Charles J. Beckinella, J.

This is an application, made pursuant to article 78 of the Civil Practice Act, for an order in the nature of an order of prohibition. Petitioner seeks to restrain the City Court of the City of New York and a Justice of that court from continuing to assume jurisdiction in an [116]*116action to recover damages for personal injuries. In that action petitioner, a defendant, moved to dismiss the complaint and the cross complaint of a codefendant. That motion was denied. Appeals to the Appellate Term and Appellate Division were followed by affirmances. Another motion made in the Appellate Division to vacate its order of affirmance was denied. Petitioner now urges that the order of the City Court was void (a) “ for want of jurisdiction by reason of the failure of the complaint to show any actionable interest in either plaintiff as against the petitioner, which is a failure to state facts sufficient to constitute a cause of action,” and (b) because the “Plaintiffs have in one cause pleaded two inconsistent causes.” The petitioner then alleges that the orders of affirmance of the Appellate Term and the Appellate Division are void because of the nullity of the City Court order.

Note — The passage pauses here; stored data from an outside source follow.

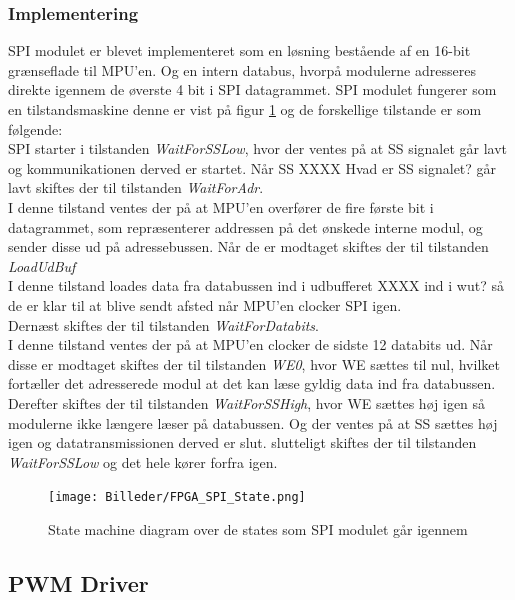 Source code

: \subsubsection{Implementering}
SPI modulet er blevet implementeret som en løsning bestående af en 16-bit grænseflade til MPU'en. Og en intern databus, hvorpå modulerne adresseres direkte igennem de øverste 4 bit i SPI datagrammet. SPI modulet fungerer som en tilstandsmaskine denne er vist på figur \ref{fig:FPGA_SPI_State} og de forskellige tilstande er som følgende:\\
SPI starter i tilstanden \textit{WaitForSSLow}, hvor der ventes på at SS signalet går lavt og kommunikationen derved er startet. Når SS XXXX Hvad er SS signalet? går lavt skiftes der til tilstanden \textit{WaitForAdr}. \\ 
I denne tilstand ventes der på at MPU'en overfører de fire første bit i datagrammet, som repræsenterer addressen på det ønskede interne modul, og sender disse ud på adressebussen. Når de er modtaget skiftes der til tilstanden \textit{LoadUdBuf} \\
I denne tilstand loades data fra databussen ind i udbufferet XXXX ind i wut? så de er klar til at blive sendt afsted når MPU'en clocker SPI igen.\\
Dernæst skiftes der til tilstanden \textit{WaitForDatabits}. \\
I denne tilstand ventes der på at MPU'en clocker de sidste 12 databits ud. Når disse er modtaget skiftes der til tilstanden \textit{WE0}, hvor WE sættes til nul, hvilket fortæller det adresserede modul at det kan læse gyldig data ind fra databussen. \\ Derefter skiftes der til tilstanden \textit{WaitForSSHigh}, hvor WE sættes høj igen så modulerne ikke længere læser på databussen. Og der ventes på at SS sættes høj igen og datatransmissionen derved er slut. slutteligt skiftes der til tilstanden \textit{WaitForSSLow} og det hele kører forfra igen.

\begin{figure}[ht]
	\begin{center}
		\texttt{[image: Billeder/FPGA\_SPI\_State.png]}
	\end{center}
\caption{State machine diagram over de states som SPI modulet går igennem}
\label{fig:FPGA_SPI_State}
\end{figure}

\subsection{PWM Driver}

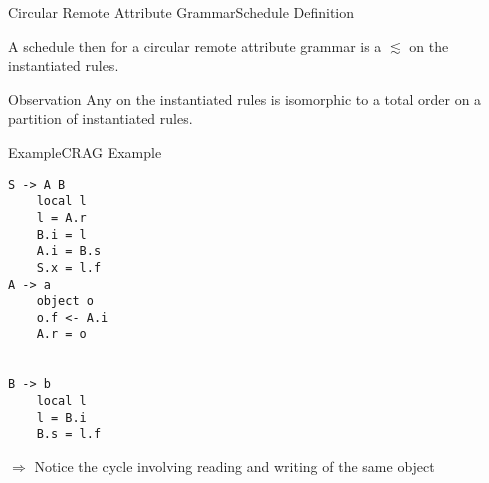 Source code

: \begin{frame}{Circular Remote Attribute Grammar}{Schedule Definition}
    
\begin{definition}
A schedule then for a circular remote attribute grammar is a \alert{\customorder{}} $\lesssim$ on the \alert{instantiated rules}.
\end{definition}

\begin{exampleblock}{Observation}
Any \customorder{} on the instantiated rules is isomorphic to a total order on a partition of instantiated rules.
\end{exampleblock}

\end{frame}




\begin{frame}[fragile=singleslide]{Example}{CRAG Example}

\begin{multicols}{3}
\begin{Verbatim}[fontsize=\small]
S -> A B
    local l
    l = A.r
    B.i = l
    A.i = B.s
    S.x = l.f
A -> a
    object o
    o.f <- A.i
    A.r = o


B -> b
    local l
    l = B.i
    B.s = l.f
\end{Verbatim}
\end{multicols}

\newlinevspace

$\Rightarrow$ Notice the \alert{cycle} involving reading and writing of the same object

\end{frame}




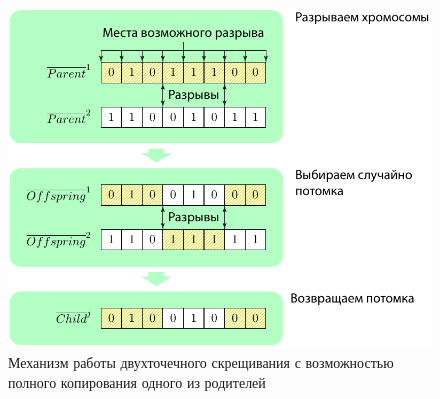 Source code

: \begin{figure} [h]
  \center
  \includegraphics [scale=0.8] {HML_TwopointCrossoverWithCopying_Sheme}
  \caption{Механизм работы двухточечного скрещивания с возможностью полного копирования одного из родителей} 
  \label{img:HML_TwopointCrossoverWithCopying_Sheme}  
\end{figure}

Petitioner further alleges that the ground for the motion made in the Appellate Division to vacate that tribunal’s order of affirmance was “lack of jurisdiction by reason of the failure of the complaint and cross-complaint to comply with sections 212(2), 258 and 264 of the Civil Practice Act respectively.” In Matter of Culver Contr. Corp. v. Humphrey (268 N. Y. 26, 39) it is stated: “ The writ [of prohibition] does not issue where the grievance can be redressed by ordinary proceedings at law or in equity or merely to prevent error which may be readily corrected on appeal [citing authority]. It is not available ordinarily as a method of premature appeal.” The various contentions which petitioner advances as challenges to the City Court’s jurisdiction are, in fact, merely questions of law frequently incidental to the trial of any lawsuit similar to the instant action. The proper tribunal for their adjudication, to the extent that they have not already been determined by the appellate courts, is the City Court. Any error committed there ‘ ‘ may be readily corrected on appeal.” Accordingly, petitioner’s application is denied and the petition is dismissed.

Settle order on notice.

Free access — add to your briefcase to read the full text and ask questions with AI

Related

Matter of Culver Contrg. Corp. v. Humphrey
196 N.E. 627 (New York Court of Appeals, 1935)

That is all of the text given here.